• **What the exercise asks**
Please show all lines of the records that include "times".

• **Supplied data**
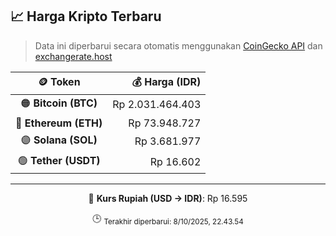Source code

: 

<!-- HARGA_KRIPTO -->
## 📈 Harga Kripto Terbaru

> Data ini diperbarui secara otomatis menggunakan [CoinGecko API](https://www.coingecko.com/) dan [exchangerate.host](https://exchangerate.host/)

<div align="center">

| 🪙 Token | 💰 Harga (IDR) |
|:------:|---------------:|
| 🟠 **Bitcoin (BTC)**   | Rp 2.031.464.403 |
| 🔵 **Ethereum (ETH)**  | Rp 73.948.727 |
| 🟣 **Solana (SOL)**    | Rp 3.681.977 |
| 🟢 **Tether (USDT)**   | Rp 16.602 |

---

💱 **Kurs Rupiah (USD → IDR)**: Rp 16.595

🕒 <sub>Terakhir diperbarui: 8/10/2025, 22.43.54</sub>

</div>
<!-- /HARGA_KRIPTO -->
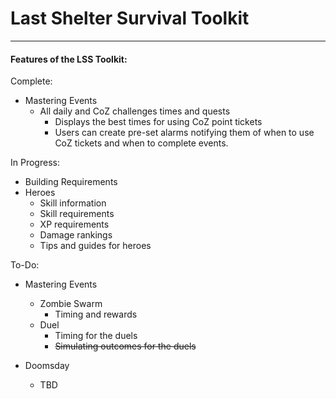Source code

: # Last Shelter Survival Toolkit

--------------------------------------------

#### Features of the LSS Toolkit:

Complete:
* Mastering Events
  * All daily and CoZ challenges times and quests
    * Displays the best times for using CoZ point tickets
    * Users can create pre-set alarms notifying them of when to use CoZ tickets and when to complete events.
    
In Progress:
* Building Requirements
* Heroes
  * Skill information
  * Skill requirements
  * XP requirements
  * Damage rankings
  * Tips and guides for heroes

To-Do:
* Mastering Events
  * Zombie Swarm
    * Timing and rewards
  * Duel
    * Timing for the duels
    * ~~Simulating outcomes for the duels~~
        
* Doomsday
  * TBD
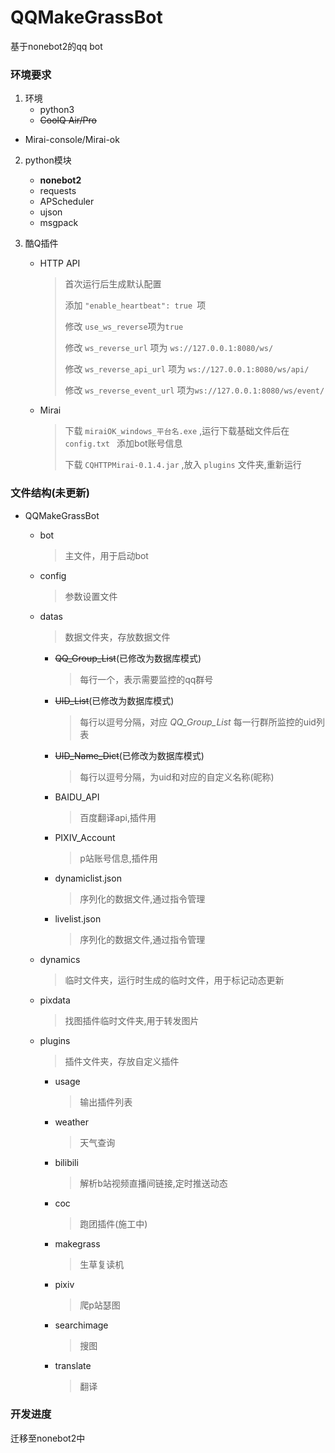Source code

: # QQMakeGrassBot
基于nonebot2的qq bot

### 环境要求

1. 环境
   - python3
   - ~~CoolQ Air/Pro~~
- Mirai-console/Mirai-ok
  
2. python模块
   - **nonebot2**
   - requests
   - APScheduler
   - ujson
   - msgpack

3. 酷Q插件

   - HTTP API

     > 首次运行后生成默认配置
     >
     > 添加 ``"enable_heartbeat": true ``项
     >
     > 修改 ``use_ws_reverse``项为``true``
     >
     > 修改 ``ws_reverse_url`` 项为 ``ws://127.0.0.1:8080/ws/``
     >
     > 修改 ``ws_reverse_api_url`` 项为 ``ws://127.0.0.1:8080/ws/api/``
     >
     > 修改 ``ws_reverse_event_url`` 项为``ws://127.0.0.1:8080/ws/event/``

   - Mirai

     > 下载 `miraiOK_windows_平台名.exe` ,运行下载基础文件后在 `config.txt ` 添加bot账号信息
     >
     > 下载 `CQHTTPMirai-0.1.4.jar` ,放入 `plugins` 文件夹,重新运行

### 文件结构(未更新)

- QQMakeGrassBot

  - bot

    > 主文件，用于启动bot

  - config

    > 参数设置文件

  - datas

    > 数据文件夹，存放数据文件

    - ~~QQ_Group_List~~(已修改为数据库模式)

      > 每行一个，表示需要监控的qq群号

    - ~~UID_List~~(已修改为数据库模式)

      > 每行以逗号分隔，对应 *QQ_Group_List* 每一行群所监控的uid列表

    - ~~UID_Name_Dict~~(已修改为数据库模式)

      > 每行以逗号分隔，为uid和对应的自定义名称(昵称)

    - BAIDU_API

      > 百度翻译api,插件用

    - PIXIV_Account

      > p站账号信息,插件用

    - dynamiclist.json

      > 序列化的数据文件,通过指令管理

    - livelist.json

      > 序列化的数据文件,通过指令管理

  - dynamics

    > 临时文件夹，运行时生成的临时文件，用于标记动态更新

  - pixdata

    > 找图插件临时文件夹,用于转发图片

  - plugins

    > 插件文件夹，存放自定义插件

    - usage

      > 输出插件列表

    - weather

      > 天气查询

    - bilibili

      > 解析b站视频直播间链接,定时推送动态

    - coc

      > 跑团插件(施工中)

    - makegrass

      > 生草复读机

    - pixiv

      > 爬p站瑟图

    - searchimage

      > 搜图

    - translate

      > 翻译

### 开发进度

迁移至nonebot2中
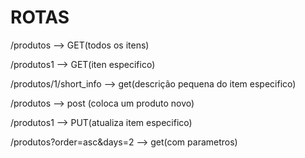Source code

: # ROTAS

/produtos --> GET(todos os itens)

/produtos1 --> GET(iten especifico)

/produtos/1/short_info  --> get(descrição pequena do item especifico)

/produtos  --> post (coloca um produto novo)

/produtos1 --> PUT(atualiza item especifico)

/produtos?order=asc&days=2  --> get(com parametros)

• **Response area**
  * All daily and CoZ challenges times and quests
    * Displays the best times for using CoZ point tickets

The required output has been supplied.